_EXERCISE_
Write out again, please, the records below from the first line to the line holding "1.sec=<b>Select with or", inclusive, and nothing else.

(DATA FOR ANALYSIS begins)

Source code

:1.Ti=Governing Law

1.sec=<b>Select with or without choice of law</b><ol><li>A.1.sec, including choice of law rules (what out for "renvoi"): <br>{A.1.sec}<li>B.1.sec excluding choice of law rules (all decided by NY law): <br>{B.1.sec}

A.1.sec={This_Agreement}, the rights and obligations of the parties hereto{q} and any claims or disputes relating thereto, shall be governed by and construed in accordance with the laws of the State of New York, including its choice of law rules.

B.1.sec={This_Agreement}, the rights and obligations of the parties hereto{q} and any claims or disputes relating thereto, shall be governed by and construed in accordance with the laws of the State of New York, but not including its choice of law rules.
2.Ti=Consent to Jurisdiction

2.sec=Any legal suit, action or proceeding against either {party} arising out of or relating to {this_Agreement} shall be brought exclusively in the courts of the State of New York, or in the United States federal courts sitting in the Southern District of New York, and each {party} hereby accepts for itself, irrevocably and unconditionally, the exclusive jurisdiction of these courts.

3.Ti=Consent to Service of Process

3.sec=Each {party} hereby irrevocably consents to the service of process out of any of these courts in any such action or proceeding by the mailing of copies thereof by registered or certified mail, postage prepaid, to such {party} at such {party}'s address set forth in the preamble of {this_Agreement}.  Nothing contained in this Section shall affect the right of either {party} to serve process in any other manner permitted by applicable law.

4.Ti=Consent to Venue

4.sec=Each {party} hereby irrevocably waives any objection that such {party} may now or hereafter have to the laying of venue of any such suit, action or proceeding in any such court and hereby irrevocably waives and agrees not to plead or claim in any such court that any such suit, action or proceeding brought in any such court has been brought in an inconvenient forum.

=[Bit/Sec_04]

(DATA FOR ANALYSIS ends)

_SOLUTION FOR THIS TASK_
Source code

:1.Ti=Governing Law

1.sec=<b>Select with or without choice of law</b><ol><li>A.1.sec, including choice of law rules (what out for "renvoi"): <br>{A.1.sec}<li>B.1.sec excluding choice of law rules (all decided by NY law): <br>{B.1.sec}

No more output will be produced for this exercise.